• _Try it_: Copy the records below word for word, from the first line through the line that contains "to predict power demand surges started", and leave out any pictures.

Dataset entries:
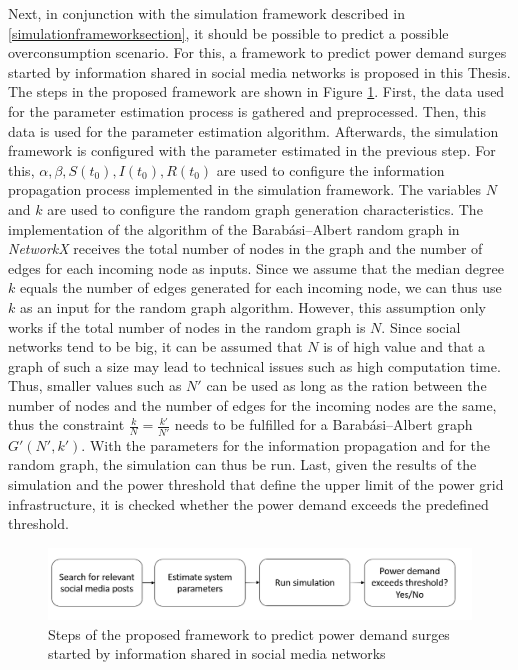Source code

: Next, in conjunction with the simulation framework described in 
\ref{simulationframeworksection}, it should be possible to predict 
a possible overconsumption scenario. For this, a framework
to predict power demand surges started by information shared in 
social media networks is proposed in this Thesis. The steps
in the proposed framework are shown in Figure \ref{basicpredicitonframework}.
First, the data used for the parameter estimation process is gathered and
preprocessed. Then, this data is used for the parameter estimation algorithm. 
Afterwards, the simulation framework is configured
with the parameter estimated in the previous step. For this, 
$\alpha, \beta, S(t_0), I(t_0), R(t_0)$ are used to configure the 
information propagation process implemented in the simulation framework.
The variables $N$ and $k$ are used to configure the random graph generation
characteristics. The implementation of the 
algorithm of the Barabási–Albert random graph in \textit{NetworkX}
receives the total number of nodes in the graph and the number of edges 
for each incoming node as inputs. Since we assume that the median degree
$k$ equals the number of edges generated for each incoming node, we can thus
use $k$ as an input for the random graph algorithm. However, this assumption
only works if the total number of nodes in the random graph is $N$.
Since social networks tend to be big, it can be assumed that 
$N$ is of high value and that a graph of such a size may lead to technical 
issues such as high computation time. Thus, smaller values such as $N'$
can be used as long as the ration between the number of nodes and the
number of edges for the incoming nodes are the same, thus the constraint
$\frac{k}{N}=\frac{k'}{N'}$ needs to be fulfilled for a Barabási–Albert
graph $G'(N',k')$. With the parameters for the information propagation and 
for the random graph, the simulation can thus be run. 
Last, given the results of the simulation and the power threshold
that define the upper limit of the power grid infrastructure, it
is checked whether the power demand exceeds the predefined threshold.


\begin{figure}[!ht]
    \center
    \includegraphics[scale=.65]{figs/full_prediction_framework.png}
    \caption{Steps of the proposed framework to predict power demand surges
    started by information shared in social media networks}
    \label{basicpredicitonframework}
\end{figure}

• _The completed task_:
Source code

: Next, in conjunction with the simulation framework described in 
\ref{simulationframeworksection}, it should be possible to predict 
a possible overconsumption scenario. For this, a framework
to predict power demand surges started by information shared in 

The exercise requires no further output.